Base-metal dental casting alloy biocompatibility assessment using a human-derived three-dimensional oral mucosal model

Abstract

Nickel–chromium (Ni–Cr) alloys used in fixed prosthodontics have been associated with type IV Ni-induced hypersensitivity. We hypothesised that the full-thickness human-derived oral mucosa model employed for biocompatibility testing of base-metal dental alloys would provide insights into the mechanisms of Ni-induced toxicity. Primary oral keratinocytes and gingival fibroblasts were seeded onto Alloderm™ and maintained until full thickness was achieved prior to Ni–Cr and cobalt–chromium (Co–Cr) alloy disc exposure (2–72h).
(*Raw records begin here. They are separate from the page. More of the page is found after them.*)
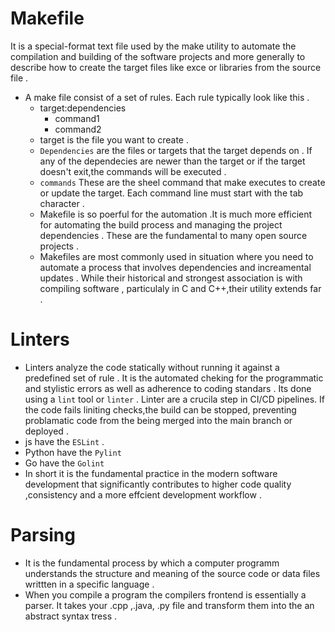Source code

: # Makefile 
It is a special-format text file used by the make utility to automate the compilation and building of the software projects and more generally to describe how to create the target files like exce or libraries from the source file .
- A make file consist of a set of rules. Each rule typically look like this .
  - target:dependencies 
     - command1
     - command2
  - target is the file you want to create .
  - `Dependencies` are the files or targets that the target depends on . If any of the dependecies are newer than the target or if the target doesn't exit,the commands will be executed .
  - `commands` These are the sheel command that make executes to create or update the target. Each command line must start with the tab character .
  - Makefile is so poerful for the automation .It is much more efficient for automating the build process and managing the project dependencies . These are the fundamental to many open source projects .
  - Makefiles are most commonly used in situation where you need to automate a process that involves dependencies and increamental updates . While their historical and strongest association is with compiling software , particulaly in C and C++,their utility extends far .
# Linters 
 - Linters analyze the code statically without running it against a predefined set of rule . It is the automated cheking for the programmatic and stylistic errors as well as adherence to coding standars . Its done using a `lint` tool or `linter` . Linter are a crucila step in CI/CD pipelines. If the code fails liniting checks,the build can be stopped, preventing problamatic code from the being merged into the main branch or deployed .
 - js have the `ESLint` .
 - Python have the `Pylint`
 - Go have the `Golint`
 - In short it is the fundamental practice in the modern software development that significantly contributes to higher code quality ,consistency and a more effcient development workflow .

# Parsing 
- It is the fundamental process by which a computer programm understands the structure and meaning of the source code or data files writtten in a specific language .
- When you compile a program the compilers frontend is essentially a parser. It takes your .cpp ,.java, .py file and transform them into the an abstract syntax tress .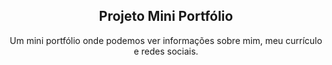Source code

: <h2 align="center"> Projeto Mini Portfólio</h2>
<p align="center"> Um mini portfólio onde podemos ver informações sobre mim, meu currículo e redes sociais.</p> <br>
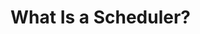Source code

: <!-- .slide: data-background="../img/background/why.jpg" -->
# What Is a Scheduler?


<!-- .slide: data-background="../img/background/kids-soccer.jpeg" -->


<!-- .slide: data-background="../img/products/kubernetes.png" data-background-size="contain" -->


<!-- .slide: data-background="../img/background/coach.jpeg" -->
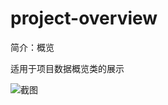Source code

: # project-overview

简介：概览

适用于项目数据概览类的展示

![截图](https://img.alicdn.com/tfs/TB1VhlzhgHqK1RjSZFkXXX.WFXa-2870-428.png)
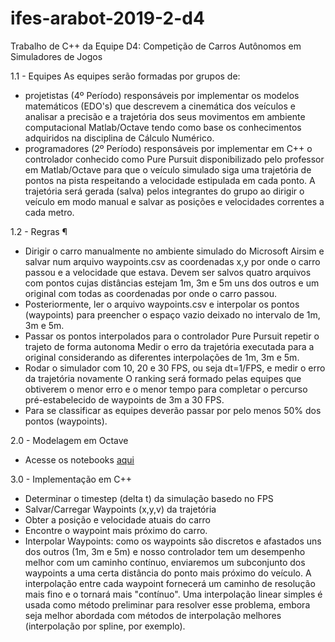 # ifes-arabot-2019-2-d4
Trabalho de C++ da Equipe D4: Competição de Carros Autônomos em Simuladores de Jogos

1.1 - Equipes
As equipes serão formadas por grupos de:
- projetistas (4º Período) responsáveis por implementar os modelos matemáticos (EDO's) que descrevem a cinemática dos veículos e analisar a precisão e a trajetória dos seus movimentos em ambiente computacional Matlab/Octave tendo como base os conhecimentos adquiridos na disciplina de Cálculo Numérico.
- programadores (2º Período) responsáveis por implementar em C++ o controlador conhecido como Pure Pursuit disponibilizado pelo professor em Matlab/Octave para que o veículo simulado siga uma trajetória de pontos na pista respeitando a velocidade estipulada em cada ponto. A trajetória será gerada (salva) pelos integrantes do grupo ao dirigir o veículo em modo manual e salvar as posições e velocidades correntes a cada metro.

1.2 - Regras ¶
- Dirigir o carro manualmente no ambiente simulado do Microsoft Airsim e salvar num arquivo waypoints.csv as coordenadas x,y por onde o carro passou e a velocidade que estava. Devem ser salvos quatro arquivos com pontos cujas distâncias estejam 1m, 3m e 5m uns dos outros e um original com todas as coordenadas por onde o carro passou.
- Posteriormente, ler o arquivo waypoints.csv e interpolar os pontos (waypoints) para preencher o espaço vazio deixado no intervalo de 1m, 3m e 5m.
- Passar os pontos interpolados para o controlador Pure Pursuit repetir o trajeto de forma autonoma Medir o erro da trajetória executada para a original considerando as diferentes interpolações de 1m, 3m e 5m.
- Rodar o simulador com 10, 20 e 30 FPS, ou seja dt=1/FPS, e medir o erro da trajetória novamente O ranking será formado pelas equipes que obtiverem o menor erro e o menor tempo para completar o percurso pré-estabelecido de waypoints de 3m a 30 FPS.
- Para se classificar as equipes deverão passar por pelo menos 50% dos pontos (waypoints).

2.0 - Modelagem em Octave

- Acesse os notebooks [aqui](https://mybinder.org/v2/gh/aforechi/ifes-num-2018-2/master?filepath=13-simulando-carros-com-edos.ipynb)

3.0 - Implementação em C++

- Determinar o timestep (delta t) da simulação basedo no FPS
- Salvar/Carregar Waypoints (x,y,v) da trajetória
- Obter a posição e velocidade atuais do carro
- Encontre o waypoint mais próximo do carro.
- Interpolar Waypoints: como os waypoints são discretos e afastados uns dos outros (1m, 3m e 5m) e nosso controlador tem um desempenho melhor com um caminho contínuo, enviaremos um subconjunto dos waypoints a uma certa distância do ponto mais próximo do veículo. A interpolação entre cada waypoint fornecerá um caminho de resolução mais fino e o tornará mais "contínuo". Uma interpolação linear simples é usada como método preliminar para resolver esse problema, embora seja melhor abordada com métodos de interpolação melhores (interpolação por spline, por exemplo).
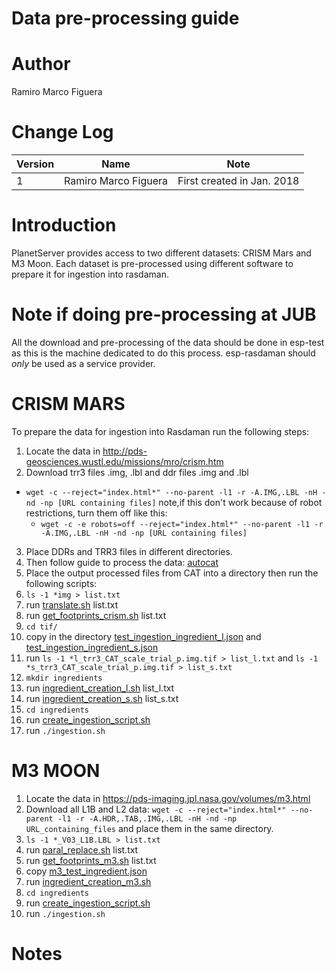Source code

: # Data pre-processing guide

# Author
Ramiro Marco Figuera

# Change Log

|Version|Name|Note|
|---|---|---|
|1|Ramiro Marco Figuera|First created in Jan. 2018|

# Introduction

PlanetServer provides access to two different datasets: CRISM Mars and M3 Moon. Each dataset is pre-processed using different software to prepare it for ingestion into rasdaman.

# Note if doing pre-processing at JUB

All the download and pre-processing of the data should be done in esp-test as this is the machine dedicated to do this process. esp-rasdaman should *only* be used as a service provider.

# CRISM MARS

To prepare the data for ingestion into Rasdaman run the following steps:

1. Locate the data in http://pds-geosciences.wustl.edu/missions/mro/crism.htm
2. Download trr3 files .img, .lbl and ddr files .img and .lbl
  * `wget -c --reject="index.html*" --no-parent -l1 -r -A.IMG,.LBL -nH -nd -np [URL containing files]`
  note,if this don't work because of robot restrictions, turn them off like this:
    * `wget -c -e robots=off --reject="index.html*" --no-parent -l1 -r -A.IMG,.LBL -nH -nd -np [URL containing files]`
3. Place DDRs and TRR3 files in different directories.
4. Then follow guide to process the data: [autocat](https://github.com/planetserver/autocat)
5. Place the output processed files from CAT into a directory then run the following scripts:
  1. `ls -1 *img > list.txt`
  2. run [translate.sh](scripts/translate.sh) list.txt
  3. run [get_footprints_crism.sh](scripts/get_footprints_crism.sh) list.txt
  3. `cd tif/`
  4. copy in the directory [test_ingestion_ingredient_l.json](scripts/test_ingestion_ingredient_l.json) and [test_ingestion_ingredient_s.json](scripts/test_ingestion_ingredient_s.json)
  5. run `ls -1 *l_trr3_CAT_scale_trial_p.img.tif > list_l.txt` and `ls -1 *s_trr3_CAT_scale_trial_p.img.tif > list_s.txt`
  6. `mkdir ingredients`
  7. run [ingredient_creation_l.sh](scripts/ingredient_creation_l.sh) list_l.txt
  8. run [ingredient_creation_s.sh](scripts/ingredient_creation_s.sh) list_s.txt
  9. `cd ingredients`
  10. run [create_ingestion_script.sh](scripts/create_ingestion_script.sh)
  11. run `./ingestion.sh`

# M3 MOON

1. Locate the data in https://pds-imaging.jpl.nasa.gov/volumes/m3.html
2. Download all L1B and L2 data: `wget -c --reject="index.html*" --no-parent -l1 -r -A.HDR,.TAB,.IMG,.LBL -nH -nd -np URL_containing_files` and place them in the same directory.
3. `ls -1 *_V03_L1B.LBL > list.txt`
4. run [paral_replace.sh](scripts/paral_replace.sh) list.txt
5. run [get_footprints_m3.sh](scripts/get_footprints_m3.sh) list.txt
5. copy [m3_test_ingredient.json](scripts/m3_test_ingredient.json)
6. run [ingredient_creation_m3.sh](scripts/ingredient_creation_m3.sh)
7. `cd ingredients`
8. run [create_ingestion_script.sh](scripts/create_ingestion_script.sh)
9. run `./ingestion.sh`

# Notes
Biocompatibility assessment involved histological analyses with cell viability measurements, oxidative stress responses, inflammatory cytokine expression and cellular toxicity analyses. Inductively coupled plasma mass spectrometry analysis determined elemental ion release levels. We detected adverse morphology with significant reductions in cell viability, significant increases in oxidative stress, inflammatory cytokine expression and cellular toxicity for the Ni–Cr alloy-treated oral mucosal models compared with untreated oral mucosal models, and adverse effects were increased for the Ni–Cr alloy that leached the most Ni. Co–Cr demonstrated significantly enhanced biocompatibility compared with Ni–Cr alloy-treated oral mucosal models. The human-derived full-thickness oral mucosal model discriminated between dental alloys and provided insights into the mechanisms of Ni-induced toxicity, highlighting potential clinical relevance.